### Work to complete
State, as a number alone, how many lines of the entries contain the word "如下所示".
☆ ☆ ☆
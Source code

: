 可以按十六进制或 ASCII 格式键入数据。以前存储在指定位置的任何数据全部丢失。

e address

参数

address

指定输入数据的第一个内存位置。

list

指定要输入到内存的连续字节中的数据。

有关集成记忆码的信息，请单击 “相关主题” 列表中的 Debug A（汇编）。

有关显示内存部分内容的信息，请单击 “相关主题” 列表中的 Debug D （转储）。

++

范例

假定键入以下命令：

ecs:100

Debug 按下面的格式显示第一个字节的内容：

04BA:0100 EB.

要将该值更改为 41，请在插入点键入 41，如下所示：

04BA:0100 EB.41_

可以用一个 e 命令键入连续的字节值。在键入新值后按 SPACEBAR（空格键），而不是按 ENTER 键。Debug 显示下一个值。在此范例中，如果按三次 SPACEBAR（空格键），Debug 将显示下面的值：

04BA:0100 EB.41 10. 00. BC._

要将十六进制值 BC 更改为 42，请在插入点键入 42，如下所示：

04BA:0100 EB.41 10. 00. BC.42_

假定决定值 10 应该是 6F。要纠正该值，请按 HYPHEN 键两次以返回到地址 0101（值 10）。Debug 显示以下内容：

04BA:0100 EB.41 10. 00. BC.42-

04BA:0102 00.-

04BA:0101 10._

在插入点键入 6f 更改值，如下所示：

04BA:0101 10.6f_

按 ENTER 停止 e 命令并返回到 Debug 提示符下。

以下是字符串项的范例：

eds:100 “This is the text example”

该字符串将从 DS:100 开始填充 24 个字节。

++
☆ ☆ ☆
### Response to the exercise
3